4.8.1 Immediate Addressing

With immediate addressing, the instruction itself contains the operand data. For the Itanium ISA, no additional address calculation or fetch from memory is required, as the immediate operand is already in the CPU. The size of the immediate operand varies widely from one Itanium instruction to another, depending on use and available space.

An immediate operand is part of the .text section of a program, which is treated as a read-only memory segment by the operating system. Immediate addressing is almost exclusively used for numerical constants whose values are known at the time of program assembly or compilation. Furthermore, immediate addressing makes sense only for source, and not destination, operands.

4.8.2 Register Direct Addressing

In direct addressing, the instruction contains an address that points to the data. For the Itanium architecture and certain others, this form of addressing is restricted to register direct addressing. Bits within the instruction specify the number or name (i.e., the address) of the register Rx that contains the data.
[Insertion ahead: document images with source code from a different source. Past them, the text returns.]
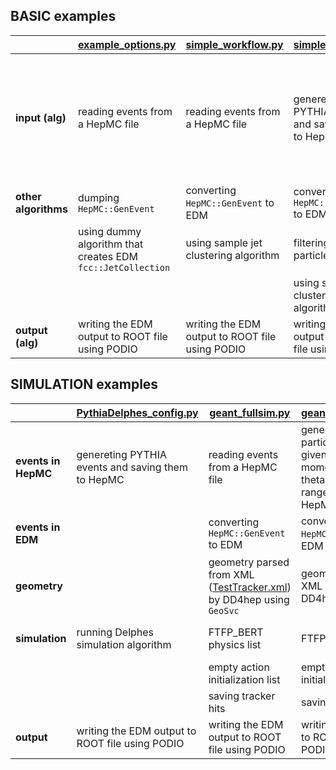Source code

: ## BASIC examples


|                      | [example_options.py](../options/example_options.py)         | [simple_workflow.py](../options/simple_workflow.py) | [simple_pythia.py](../options/simple_pythia.py)   | [particleGun.py](../Generation/options/particleGun.py)                                                                         | [genJetClustering.py](../Reconstruction/options/genJetClustering.py) |
|----------------------|-------------------------------------------------------------|-----------------------------------------------------|---------------------------------------------------|--------------------------------------------------------------------------------------------------------------------------------|----------------------------------------------------------------------|
| **input (alg)**      | reading events from a HepMC file                            | reading events from a HepMC file                    | genereting PYTHIA events and saving them to HepMC | generating single particle events from a given list of types, with momentum, phi and theta from a given range, saving to HepMC | reading events from a HepMC file                                     |
| **other algorithms** |  dumping `HepMC::GenEvent`                                  | converting `HepMC::GenEvent` to EDM                 | converting `HepMC::GenEvent` to EDM               | dumping `HepMC::GenEvent`                                                                                                      | creating the histograms for HepMC                                    |
|                      | using dummy algorithm that creates EDM `fcc::JetCollection` | using sample jet clustering algorithm               | filtering MC particles                            | creating the histograms for HepMC                                                                                              | using sample jet clustering algorithm                                |
|                      |                                                             |                                                     | using sample jet clustering algorithm             |                                                                                                                                | creating the histograms for jets                                     |
| **output (alg)**     | writing the EDM output to ROOT file using PODIO             | writing the EDM output to ROOT file using PODIO     | writing the EDM output to ROOT file using PODIO   | writing histograms to ROOT file                                                                                                | writing histograms to ROOT file                                      |


## SIMULATION examples


|                     | [PythiaDelphes_config.py](../options/PythiaDelphes_config.py) | [geant_fullsim.py](../options/geant_fullsim.py)                                                                                 | [geant_pgun_fullsim.py](../options/geant_pgun_fullsim.py)                                                                      | [geant_fullsim_hcal.py](../Sim/SimG4Components/tests/geant_fullsim_hcal.py)                                               | [geant_fullsim_gdml.py](../Sim/SimG4Components/tests/geant_fullsim_gdml.py)                    | [geant_fastsim.py](../options/geant_fastsim.py)                                                                                                   |
|---------------------|---------------------------------------------------------------|---------------------------------------------------------------------------------------------------------------------------------|--------------------------------------------------------------------------------------------------------------------------------|---------------------------------------------------------------------------------------------------------------------------|------------------------------------------------------------------------------------------------|---------------------------------------------------------------------------------------------------------------------------------------------------|
| **events in HepMC** | genereting PYTHIA events and saving them to HepMC             | reading events from a HepMC file                                                                                                | generating single particle events from a given list of types, with momentum, phi and theta from a given range, saving to HepMC | reading events from a HepMC file                                                                                          | reading events from a HepMC file                                                               | reading events from a HepMC file                                                                                                                  |
| **events in EDM**   |                                                               | converting `HepMC::GenEvent` to EDM                                                                                             | converting `HepMC::GenEvent` to EDM                                                                                            | converting `HepMC::GenEvent` to EDM                                                                                       | converting `HepMC::GenEvent` to EDM                                                            | converting `HepMC::GenEvent` to EDM                                                                                                               |
| **geometry**        |                                                               | geometry parsed from XML ([TestTracker.xml](../DetectorDescription/Detectors/compact/TestTracker.xml)) by DD4hep using `GeoSvc` | geometry parsed from XML ([TestHCal.xml](../DetectorDescription/Detectors/compact/TestHCal.xml)) by DD4hep using `GeoSvc`      | geometry parsed from XML ([TestHCal.xml](../DetectorDescription/Detectors/compact/TestHCal.xml)) by DD4hep using `GeoSvc` | geometry taken from [GDML file](../Sim/SimG4Common/gdml/example.xml) (no sensitive detectors!) |  geometry parsed from XML ([ParametricSimTracker.xml](../DetectorDescription/Detectors/compact/ParametricSimTracker.xml) by DD4hep using `GeoSvc` |
| **simulation**      | running Delphes simulation algorithm                          | FTFP_BERT physics list                                                                                                          | FTFP_BERT physics list                                                                                                         | FTFP_BERT physics list                                                                                                    | FTFP_BERT physics list                                                                         | FTFP_BERT physics list + `sim::FastSimPhysics` with parametrization process                                                                       |
|                     |                                                               | empty action initialization list                                                                                                | empty action initialization list                                                                                               | empty action initialization list                                                                                          | empty action initialization list                                                               | action initialization creates fast sim models                                                                                                     |
|                     |                                                               | saving tracker hits                                                                                                             | saving HCal hits                                                                                                               | saving HCal hits                                                                                                          |                                                                                                | saving smeared particles                                                                                                                          |
| **output**          | writing the EDM output to ROOT file using PODIO               | writing the EDM output to ROOT file using PODIO                                                                                 | writing the EDM output to ROOT file using PODIO                                                                                | writing the EDM output to ROOT file using PODIO                                                                           | writing the EDM output to ROOT file using PODIO                                                | writing the EDM output to ROOT file using PODIO                                                                                                   |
EPIC and RISC architectures require that virtually all computations take place on data already in registers. Register direct addressing predominates as you look through Itanium assembly language programs. As EPIC and RISC architectures have rather large numbers of registers, numerous bits within the typical instruction are utilized as register specifiers (Section 4.1.2).

Years ago, when computers had very little memory, some architectures could also specify full memory addresses within their instruction words. That form of addressing is known as memory direct addressing.

4.8.3 Register Indirect Addressing

When a register contains an address pointer to the actual data, the process of accessing such data is referred to as indirect addressing. For many assemblers, the syntax for indirect addressing involves simply putting the name of the register in parentheses, (Rx), while Itanium assemblers expect square brackets, [Rx].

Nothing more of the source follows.